(Rendered images with source text)

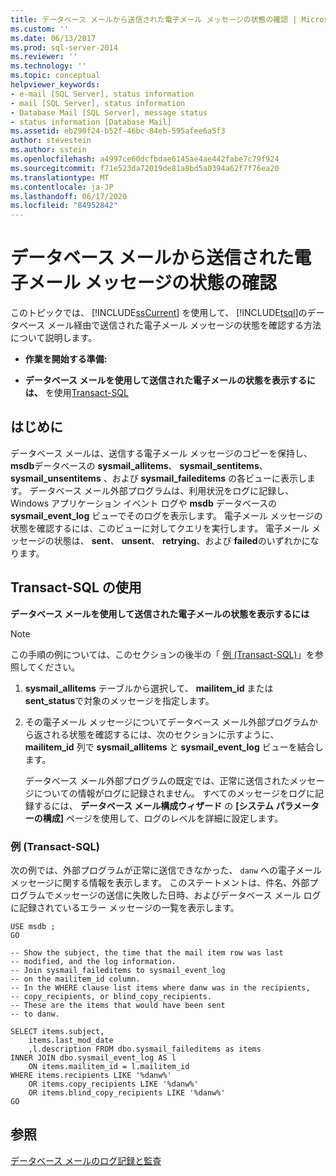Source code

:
 ```yaml
---
title: データベース メールから送信された電子メール メッセージの状態の確認 | Microsoft Docs
ms.custom: ''
ms.date: 06/13/2017
ms.prod: sql-server-2014
ms.reviewer: ''
ms.technology: ''
ms.topic: conceptual
helpviewer_keywords:
- e-mail [SQL Server], status information
- mail [SQL Server], status information
- Database Mail [SQL Server], message status
- status information [Database Mail]
ms.assetid: eb290f24-b52f-46bc-84eb-595afee6a5f3
author: stevestein
ms.author: sstein
ms.openlocfilehash: a4997ce60dcfbdae6145ae4ae442fabe7c79f924
ms.sourcegitcommit: f71e523da72019de81a8bd5a0394a62f7f76ea20
ms.translationtype: MT
ms.contentlocale: ja-JP
ms.lasthandoff: 06/17/2020
ms.locfileid: "84952842"
---
```

# <a name="check-the-status-of-e-mail-messages-sent-with-database-mail"></a>データベース メールから送信された電子メール メッセージの状態の確認
  このトピックでは、 [!INCLUDE[ssCurrent](../../includes/sscurrent-md.md)] を使用して、 [!INCLUDE[tsql](../../includes/tsql-md.md)]のデータベース メール経由で送信された電子メール メッセージの状態を確認する方法について説明します。  
  
-   **作業を開始する準備:**  
  
-   **データベース メールを使用して送信された電子メールの状態を表示するには、** を使用[Transact-SQL](#TsqlProcedure)  
  
##  <a name="before-you-begin"></a><a name="BeforeYouBegin"></a> はじめに  
 データベース メールは、送信する電子メール メッセージのコピーを保持し、 **msdb**データベースの **sysmail_allitems**、 **sysmail_sentitems**、 **sysmail_unsentitems** 、および **sysmail_faileditems** の各ビューに表示します。 データベース メール外部プログラムは、利用状況をログに記録し、Windows アプリケーション イベント ログや **msdb** データベースの **sysmail_event_log** ビューでそのログを表示します。 電子メール メッセージの状態を確認するには、このビューに対してクエリを実行します。 電子メール メッセージの状態は、 **sent**、 **unsent**、 **retrying**、および **failed**のいずれかになります。  
  
##  <a name="using-transact-sql"></a><a name="TsqlProcedure"></a> Transact-SQL の使用  
 **データベース メールを使用して送信された電子メールの状態を表示するには**  
  
> [!NOTE]  
>  この手順の例については、このセクションの後半の「 [例 (Transact-SQL)](#TsqlExample)」を参照してください。  
  
1.  **sysmail_allitems** テーブルから選択して、 **mailitem_id** または **sent_status**で対象のメッセージを指定します。  
  
2.  その電子メール メッセージについてデータベース メール外部プログラムから返される状態を確認するには、次のセクションに示すように、 **mailitem_id** 列で **sysmail_allitems** と **sysmail_event_log** ビューを結合します。  
  
     データベース メール外部プログラムの既定では、正常に送信されたメッセージについての情報がログに記録されません。 すべてのメッセージをログに記録するには、 **データベース メール構成ウィザード** の **[システム パラメーターの構成]** ページを使用して、ログのレベルを詳細に設定します。  
  
###  <a name="example-transact-sql"></a><a name="TsqlExample"></a> 例 (Transact-SQL)  
 次の例では、外部プログラムが正常に送信できなかった、 `danw` への電子メール メッセージに関する情報を表示します。 このステートメントは、件名、外部プログラムでメッセージの送信に失敗した日時、およびデータベース メール ログに記録されているエラー メッセージの一覧を表示します。  
  
```  
USE msdb ;  
GO  
  
-- Show the subject, the time that the mail item row was last  
-- modified, and the log information.  
-- Join sysmail_faileditems to sysmail_event_log   
-- on the mailitem_id column.  
-- In the WHERE clause list items where danw was in the recipients,  
-- copy_recipients, or blind_copy_recipients.  
-- These are the items that would have been sent  
-- to danw.  
  
SELECT items.subject,  
    items.last_mod_date  
    ,l.description FROM dbo.sysmail_faileditems as items  
INNER JOIN dbo.sysmail_event_log AS l  
    ON items.mailitem_id = l.mailitem_id  
WHERE items.recipients LIKE '%danw%'    
    OR items.copy_recipients LIKE '%danw%'   
    OR items.blind_copy_recipients LIKE '%danw%'  
GO  
```  
  
## <a name="see-also"></a>参照  
 [データベース メールのログ記録と監査](database-mail-log-and-audits.md)  
  
  
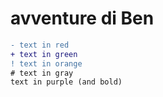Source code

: # avventure di Ben
```diff
- text in red
+ text in green
! text in orange
# text in gray
text in purple (and bold)
```
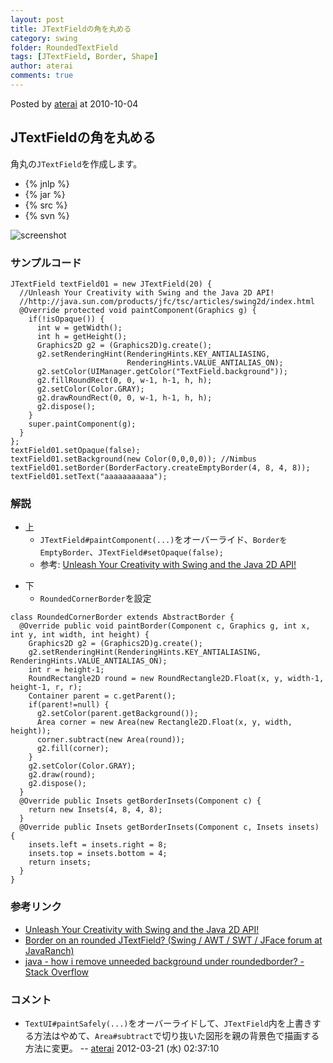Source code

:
 ```yaml
---
layout: post
title: JTextFieldの角を丸める
category: swing
folder: RoundedTextField
tags: [JTextField, Border, Shape]
author: aterai
comments: true
---
```


Posted by [aterai](http://terai.xrea.jp/aterai.html) at 2010-10-04

## JTextFieldの角を丸める
角丸の`JTextField`を作成します。

- {% jnlp %}
- {% jar %}
- {% src %}
- {% svn %}

<!-- dummy comment line for breaking list -->

![screenshot](https://lh5.googleusercontent.com/_9Z4BYR88imo/TQTSMYm3vgI/AAAAAAAAAiY/37FVcZLSXI0/s800/RoundedTextField.png)

### サンプルコード
<pre class="prettyprint"><code>JTextField textField01 = new JTextField(20) {
  //Unleash Your Creativity with Swing and the Java 2D API!
  //http://java.sun.com/products/jfc/tsc/articles/swing2d/index.html
  @Override protected void paintComponent(Graphics g) {
    if(!isOpaque()) {
      int w = getWidth();
      int h = getHeight();
      Graphics2D g2 = (Graphics2D)g.create();
      g2.setRenderingHint(RenderingHints.KEY_ANTIALIASING,
                          RenderingHints.VALUE_ANTIALIAS_ON);
      g2.setColor(UIManager.getColor("TextField.background"));
      g2.fillRoundRect(0, 0, w-1, h-1, h, h);
      g2.setColor(Color.GRAY);
      g2.drawRoundRect(0, 0, w-1, h-1, h, h);
      g2.dispose();
    }
    super.paintComponent(g);
  }
};
textField01.setOpaque(false);
textField01.setBackground(new Color(0,0,0,0)); //Nimbus
textField01.setBorder(BorderFactory.createEmptyBorder(4, 8, 4, 8));
textField01.setText("aaaaaaaaaaa");
</code></pre>

### 解説
- 上
    - `JTextField#paintComponent(...)`をオーバーライド、`BorderをEmptyBorder`、`JTextField#setOpaque(false);`
    - 参考: [Unleash Your Creativity with Swing and the Java 2D API!](http://java.sun.com/products/jfc/tsc/articles/swing2d/index.html)

<!-- dummy comment line for breaking list -->

- 下
    - `RoundedCornerBorder`を設定

<!-- dummy comment line for breaking list -->

<pre class="prettyprint"><code>class RoundedCornerBorder extends AbstractBorder {
  @Override public void paintBorder(Component c, Graphics g, int x, int y, int width, int height) {
    Graphics2D g2 = (Graphics2D)g.create();
    g2.setRenderingHint(RenderingHints.KEY_ANTIALIASING, RenderingHints.VALUE_ANTIALIAS_ON);
    int r = height-1;
    RoundRectangle2D round = new RoundRectangle2D.Float(x, y, width-1, height-1, r, r);
    Container parent = c.getParent();
    if(parent!=null) {
      g2.setColor(parent.getBackground());
      Area corner = new Area(new Rectangle2D.Float(x, y, width, height));
      corner.subtract(new Area(round));
      g2.fill(corner);
    }
    g2.setColor(Color.GRAY);
    g2.draw(round);
    g2.dispose();
  }
  @Override public Insets getBorderInsets(Component c) {
    return new Insets(4, 8, 4, 8);
  }
  @Override public Insets getBorderInsets(Component c, Insets insets) {
    insets.left = insets.right = 8;
    insets.top = insets.bottom = 4;
    return insets;
  }
}
</code></pre>

### 参考リンク
- [Unleash Your Creativity with Swing and the Java 2D API!](http://java.sun.com/products/jfc/tsc/articles/swing2d/index.html)
- [Border on an rounded JTextField? (Swing / AWT / SWT / JFace forum at JavaRanch)](http://www.coderanch.com/t/336048/GUI/java/Border-rounded-JTextField)
- [java - how i remove unneeded background under roundedborder? - Stack Overflow](http://stackoverflow.com/questions/9785911/how-i-remove-unneeded-background-under-roundedborder)

<!-- dummy comment line for breaking list -->

### コメント
- `TextUI#paintSafely(...)`をオーバーライドして、`JTextField`内を上書きする方法はやめて、`Area#subtract`で切り抜いた図形を親の背景色で描画する方法に変更。 -- [aterai](http://terai.xrea.jp/aterai.html) 2012-03-21 (水) 02:37:10

<!-- dummy comment line for breaking list -->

WHAT IS NEEDED: Take every line from the data that contains the word "JTextFieldの角を丸める".

WRITTEN RESPONSE:
title: JTextFieldの角を丸める
## JTextFieldの角を丸める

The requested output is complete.